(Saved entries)
╭──
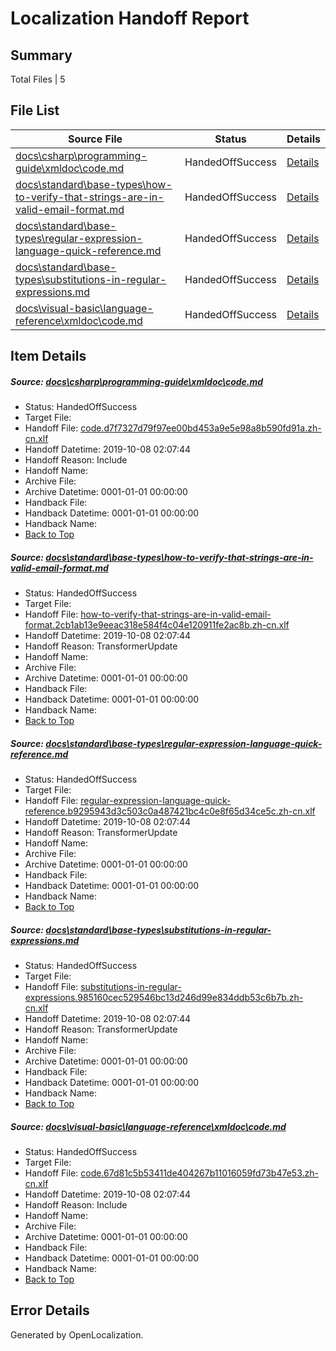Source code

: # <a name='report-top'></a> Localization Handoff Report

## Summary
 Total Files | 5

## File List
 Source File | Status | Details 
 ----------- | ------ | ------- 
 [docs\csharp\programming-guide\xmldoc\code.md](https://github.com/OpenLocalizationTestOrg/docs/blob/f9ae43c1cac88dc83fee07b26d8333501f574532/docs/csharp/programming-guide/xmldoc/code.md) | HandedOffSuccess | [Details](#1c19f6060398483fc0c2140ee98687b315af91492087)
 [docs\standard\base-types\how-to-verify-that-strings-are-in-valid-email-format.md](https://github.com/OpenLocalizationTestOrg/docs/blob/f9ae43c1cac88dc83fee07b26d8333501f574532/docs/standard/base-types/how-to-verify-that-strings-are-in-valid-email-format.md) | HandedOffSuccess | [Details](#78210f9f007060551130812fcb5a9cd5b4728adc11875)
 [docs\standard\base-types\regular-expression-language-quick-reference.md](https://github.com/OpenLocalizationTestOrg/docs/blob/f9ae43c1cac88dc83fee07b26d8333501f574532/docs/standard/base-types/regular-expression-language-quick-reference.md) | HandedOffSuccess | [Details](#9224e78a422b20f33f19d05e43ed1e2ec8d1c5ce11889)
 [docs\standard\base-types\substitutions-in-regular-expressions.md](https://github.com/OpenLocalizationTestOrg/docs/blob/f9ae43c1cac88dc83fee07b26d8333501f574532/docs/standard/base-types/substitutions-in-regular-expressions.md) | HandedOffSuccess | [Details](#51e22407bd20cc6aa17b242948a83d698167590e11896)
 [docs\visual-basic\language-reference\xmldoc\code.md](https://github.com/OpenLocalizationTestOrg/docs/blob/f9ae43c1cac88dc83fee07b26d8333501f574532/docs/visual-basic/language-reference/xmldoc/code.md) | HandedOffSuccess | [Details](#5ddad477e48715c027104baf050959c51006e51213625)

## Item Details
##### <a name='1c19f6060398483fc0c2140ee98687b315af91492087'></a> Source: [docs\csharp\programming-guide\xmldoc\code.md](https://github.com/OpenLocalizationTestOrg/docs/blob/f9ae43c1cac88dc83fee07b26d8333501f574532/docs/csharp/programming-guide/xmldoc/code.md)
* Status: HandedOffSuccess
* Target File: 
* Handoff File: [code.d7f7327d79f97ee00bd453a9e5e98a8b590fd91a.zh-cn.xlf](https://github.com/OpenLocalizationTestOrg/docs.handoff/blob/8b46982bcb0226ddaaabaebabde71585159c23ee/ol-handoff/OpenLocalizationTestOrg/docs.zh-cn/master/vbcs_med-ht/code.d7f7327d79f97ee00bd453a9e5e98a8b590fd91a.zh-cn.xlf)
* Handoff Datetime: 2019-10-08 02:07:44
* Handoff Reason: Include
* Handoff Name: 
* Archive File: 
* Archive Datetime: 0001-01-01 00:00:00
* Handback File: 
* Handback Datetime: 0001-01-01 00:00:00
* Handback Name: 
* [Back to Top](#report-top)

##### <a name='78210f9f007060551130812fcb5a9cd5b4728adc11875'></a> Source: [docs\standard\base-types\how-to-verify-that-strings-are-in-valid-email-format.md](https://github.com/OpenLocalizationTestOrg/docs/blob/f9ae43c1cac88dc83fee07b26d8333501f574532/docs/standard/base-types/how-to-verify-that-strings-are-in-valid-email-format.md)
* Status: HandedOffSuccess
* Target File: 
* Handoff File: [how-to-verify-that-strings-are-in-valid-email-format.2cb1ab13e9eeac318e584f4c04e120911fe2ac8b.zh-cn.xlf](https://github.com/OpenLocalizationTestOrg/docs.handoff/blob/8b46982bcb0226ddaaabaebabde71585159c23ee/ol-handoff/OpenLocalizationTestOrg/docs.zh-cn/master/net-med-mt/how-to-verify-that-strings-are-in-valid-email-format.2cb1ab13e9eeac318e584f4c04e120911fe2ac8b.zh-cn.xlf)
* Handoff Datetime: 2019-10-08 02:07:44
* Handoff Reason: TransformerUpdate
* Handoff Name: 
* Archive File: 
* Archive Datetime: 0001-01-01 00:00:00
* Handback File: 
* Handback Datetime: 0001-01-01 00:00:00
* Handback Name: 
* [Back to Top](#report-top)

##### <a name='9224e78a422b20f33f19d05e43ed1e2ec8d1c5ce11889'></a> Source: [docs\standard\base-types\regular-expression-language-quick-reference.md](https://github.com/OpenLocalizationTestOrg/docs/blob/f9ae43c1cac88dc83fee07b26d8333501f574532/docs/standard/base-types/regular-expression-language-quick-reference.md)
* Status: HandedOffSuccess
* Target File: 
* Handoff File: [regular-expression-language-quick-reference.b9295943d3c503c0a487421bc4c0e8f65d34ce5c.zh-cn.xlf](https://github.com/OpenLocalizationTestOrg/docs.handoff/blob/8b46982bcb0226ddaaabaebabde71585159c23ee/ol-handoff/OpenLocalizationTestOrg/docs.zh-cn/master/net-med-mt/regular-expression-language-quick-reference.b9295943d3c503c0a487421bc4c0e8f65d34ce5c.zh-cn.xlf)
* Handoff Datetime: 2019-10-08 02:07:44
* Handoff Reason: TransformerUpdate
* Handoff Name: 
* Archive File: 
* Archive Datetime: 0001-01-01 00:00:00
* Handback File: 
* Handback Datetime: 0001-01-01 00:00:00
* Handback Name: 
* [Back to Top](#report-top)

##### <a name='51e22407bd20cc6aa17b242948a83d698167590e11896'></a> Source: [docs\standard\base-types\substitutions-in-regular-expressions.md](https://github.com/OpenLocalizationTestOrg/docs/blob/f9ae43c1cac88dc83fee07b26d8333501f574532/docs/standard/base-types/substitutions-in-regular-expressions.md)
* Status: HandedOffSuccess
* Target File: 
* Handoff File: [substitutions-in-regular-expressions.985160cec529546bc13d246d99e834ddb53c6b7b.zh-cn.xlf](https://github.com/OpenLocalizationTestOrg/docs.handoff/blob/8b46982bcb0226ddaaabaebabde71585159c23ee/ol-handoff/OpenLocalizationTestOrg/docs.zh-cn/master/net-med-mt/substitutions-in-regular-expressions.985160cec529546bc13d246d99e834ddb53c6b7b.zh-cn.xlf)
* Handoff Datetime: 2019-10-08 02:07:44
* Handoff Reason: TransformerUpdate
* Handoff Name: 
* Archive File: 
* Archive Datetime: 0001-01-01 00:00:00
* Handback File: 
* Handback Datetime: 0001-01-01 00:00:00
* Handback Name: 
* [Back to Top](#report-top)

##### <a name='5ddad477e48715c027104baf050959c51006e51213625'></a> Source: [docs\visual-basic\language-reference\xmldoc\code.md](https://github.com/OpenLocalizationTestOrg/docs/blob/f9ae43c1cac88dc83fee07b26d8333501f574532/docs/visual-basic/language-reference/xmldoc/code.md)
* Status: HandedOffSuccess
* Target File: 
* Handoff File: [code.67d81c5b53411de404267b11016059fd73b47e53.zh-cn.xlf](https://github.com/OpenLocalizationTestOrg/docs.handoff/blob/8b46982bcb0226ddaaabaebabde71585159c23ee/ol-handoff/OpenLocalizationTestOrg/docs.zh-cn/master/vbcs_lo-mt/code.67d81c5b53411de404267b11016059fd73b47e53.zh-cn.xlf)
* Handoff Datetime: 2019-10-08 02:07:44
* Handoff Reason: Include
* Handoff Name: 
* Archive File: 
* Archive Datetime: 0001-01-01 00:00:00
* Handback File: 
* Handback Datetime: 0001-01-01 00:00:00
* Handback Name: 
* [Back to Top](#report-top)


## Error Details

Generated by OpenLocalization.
╰──
[Task objective]
Where a line of the records above holds the word "format", copy that line.

[Problem solution]
 [docs\standard\base-types\how-to-verify-that-strings-are-in-valid-email-format.md](https://github.com/OpenLocalizationTestOrg/docs/blob/f9ae43c1cac88dc83fee07b26d8333501f574532/docs/standard/base-types/how-to-verify-that-strings-are-in-valid-email-format.md) | HandedOffSuccess | [Details](#78210f9f007060551130812fcb5a9cd5b4728adc11875)
##### <a name='78210f9f007060551130812fcb5a9cd5b4728adc11875'></a> Source: [docs\standard\base-types\how-to-verify-that-strings-are-in-valid-email-format.md](https://github.com/OpenLocalizationTestOrg/docs/blob/f9ae43c1cac88dc83fee07b26d8333501f574532/docs/standard/base-types/how-to-verify-that-strings-are-in-valid-email-format.md)
* Handoff File: [how-to-verify-that-strings-are-in-valid-email-format.2cb1ab13e9eeac318e584f4c04e120911fe2ac8b.zh-cn.xlf](https://github.com/OpenLocalizationTestOrg/docs.handoff/blob/8b46982bcb0226ddaaabaebabde71585159c23ee/ol-handoff/OpenLocalizationTestOrg/docs.zh-cn/master/net-med-mt/how-to-verify-that-strings-are-in-valid-email-format.2cb1ab13e9eeac318e584f4c04e120911fe2ac8b.zh-cn.xlf)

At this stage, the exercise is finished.